Sure, Santa is real, but how powerful is he?
(File Photo)

A holiday-related question has been plaguing me lately. And if you’ve been reading my columns for a little while, you know when an absurd question grabs hold of my brain, I have to sort it out, no matter how much time it takes me.

We all know that Santa Claus is a magical, elder being who somehow makes his way to every home in the world to leave gifts for all the children (and some of the adults) who have been good this year, making his annual run every Christmas Eve. The question is not so much how he does it, because we’ve established it’s nothing short of Christmas magic. The question is how powerful is Santa’s magic that he’s able to accomplish this in a single night?

By Dec. 24, there are eight hours and 11 minutes of daylight; coming just off the winter solstice, it’s not a surprise the day is relatively short. This leaves 15 hours and 49 minutes of time between sunset and dawn of Christmas Day, per hemisphere. In that time, Santa, propelled only by his airborne, nine-horsepower (more accurately, reindeer-power) sleigh, must deliver gifts to approximately 2.3 billion homes, assuming each one has at least one person on the nice list. He must then consume his traditional cookies and milk and make a swift exit, preferably without being seen.

Assuming he leaves the North Pole at sundown, Santa has 1,085,880 seconds to do his three-task routine 2.6 billion times. This means he has approximately 0.0004 second per house. The planet is approximately 25 million square miles, which means if Santa were to accomplish his trip in a single night, using the cover of night at about 31 hours and 38 minutes for both hemispheres, he would be traveling at approximately 793,650 mph (1,277,255 km/h).

This is more than 100 times the speed of sound but woefully short of the speed of light. This also explains why Santa is so hard to spot with the untrained eye; far before our visual cortex catches up to what’s happening in front of us, he’s on to the next house.

After you’re done blinking, let’s consider the cookies and milk. Let’s say the average cookies and milk platter is about 350 calories. That would be about two frosted cookies and an eight-ounce glass of 1 per cent milk. For the sake of argument, let’s cap the amount of calories a person could eat in a day about 3,500. I realize that’s way over what is required to survive and could easily lead to weight gain if this becomes a habit.
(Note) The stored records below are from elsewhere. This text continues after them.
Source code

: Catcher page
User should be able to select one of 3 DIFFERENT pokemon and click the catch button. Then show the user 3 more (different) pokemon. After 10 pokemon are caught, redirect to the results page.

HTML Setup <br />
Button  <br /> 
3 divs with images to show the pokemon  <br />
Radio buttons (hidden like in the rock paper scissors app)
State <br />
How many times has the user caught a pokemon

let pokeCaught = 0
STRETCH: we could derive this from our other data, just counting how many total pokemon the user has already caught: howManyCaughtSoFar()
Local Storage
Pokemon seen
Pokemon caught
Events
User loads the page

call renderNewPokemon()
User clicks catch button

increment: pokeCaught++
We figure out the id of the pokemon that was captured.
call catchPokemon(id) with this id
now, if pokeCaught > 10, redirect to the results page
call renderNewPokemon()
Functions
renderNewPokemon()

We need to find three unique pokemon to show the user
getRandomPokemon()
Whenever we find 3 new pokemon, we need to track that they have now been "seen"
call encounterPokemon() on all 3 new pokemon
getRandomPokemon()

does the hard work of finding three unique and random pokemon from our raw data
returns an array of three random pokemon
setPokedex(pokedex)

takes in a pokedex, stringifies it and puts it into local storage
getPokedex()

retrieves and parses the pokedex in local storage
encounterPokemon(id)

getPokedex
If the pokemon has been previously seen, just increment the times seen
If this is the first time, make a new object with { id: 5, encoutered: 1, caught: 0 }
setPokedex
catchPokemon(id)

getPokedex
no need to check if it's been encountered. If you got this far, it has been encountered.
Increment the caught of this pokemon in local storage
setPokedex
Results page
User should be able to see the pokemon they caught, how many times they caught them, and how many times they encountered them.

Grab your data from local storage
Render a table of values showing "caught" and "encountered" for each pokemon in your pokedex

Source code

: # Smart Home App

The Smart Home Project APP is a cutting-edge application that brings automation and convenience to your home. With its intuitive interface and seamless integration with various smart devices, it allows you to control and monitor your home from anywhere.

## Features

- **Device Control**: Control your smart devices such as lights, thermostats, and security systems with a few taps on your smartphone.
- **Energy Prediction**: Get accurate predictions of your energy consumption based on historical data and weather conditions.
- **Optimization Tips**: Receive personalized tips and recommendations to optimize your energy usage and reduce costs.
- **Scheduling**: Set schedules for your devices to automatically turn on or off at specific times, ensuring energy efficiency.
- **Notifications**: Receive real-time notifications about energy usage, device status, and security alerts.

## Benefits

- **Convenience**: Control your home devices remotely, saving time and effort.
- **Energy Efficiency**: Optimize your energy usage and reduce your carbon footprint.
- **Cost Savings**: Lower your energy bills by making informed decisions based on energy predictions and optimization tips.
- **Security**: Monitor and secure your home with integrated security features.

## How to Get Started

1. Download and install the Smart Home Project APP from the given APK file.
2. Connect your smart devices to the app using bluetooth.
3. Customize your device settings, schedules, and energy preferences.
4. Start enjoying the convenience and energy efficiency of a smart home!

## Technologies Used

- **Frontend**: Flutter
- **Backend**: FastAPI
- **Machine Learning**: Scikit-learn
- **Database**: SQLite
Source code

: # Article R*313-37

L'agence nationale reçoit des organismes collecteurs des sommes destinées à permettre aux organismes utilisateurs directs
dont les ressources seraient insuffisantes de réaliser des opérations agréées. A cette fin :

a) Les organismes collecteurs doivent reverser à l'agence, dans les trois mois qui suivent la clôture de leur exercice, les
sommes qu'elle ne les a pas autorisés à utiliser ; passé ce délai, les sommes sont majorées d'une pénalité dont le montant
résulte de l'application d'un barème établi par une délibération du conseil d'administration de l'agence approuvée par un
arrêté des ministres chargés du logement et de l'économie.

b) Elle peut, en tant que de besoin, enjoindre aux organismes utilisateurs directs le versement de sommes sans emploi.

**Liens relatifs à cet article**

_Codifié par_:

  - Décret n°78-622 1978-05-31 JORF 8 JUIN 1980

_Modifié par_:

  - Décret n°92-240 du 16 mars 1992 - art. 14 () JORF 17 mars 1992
However, assuming the average person can handle 3,500 calories, this means they could only visit 10 houses before they were tapped out.

Santa, as we’ve established, is no mortal, for he consumes a mighty 910 billion calories per Christmas Eve. Given the speed at which he travels, it wouldn’t be hard to believe he burns through that many calories in a night. In fact, for all we know, he could be rail thin by the end of the night, spending the rest of the year gaining his “bowl full of jelly” stomach back, bulking up for his next Christmas Eve run.

I realize this column leaves a lot of questions still unanswered. How does Santa make all his toys? If Santa is so fast, how do Santa Trackers work? If he built enough speed, could Santa slip the surly bonds of earth to visit planets beyond, and would he be back in time for next Christmas?

One of the best parts about legendary figures is the questions we cannot answer; even my own answers could fall short of what reality is. One thing is for sure, though. Christmas inspires us to be better to each other, to love our neighbours as ourselves. As powerful as might Mr. Claus can be, the more important takeaway to the cheer and charity the most wonderful time of the year inspires can move mountains.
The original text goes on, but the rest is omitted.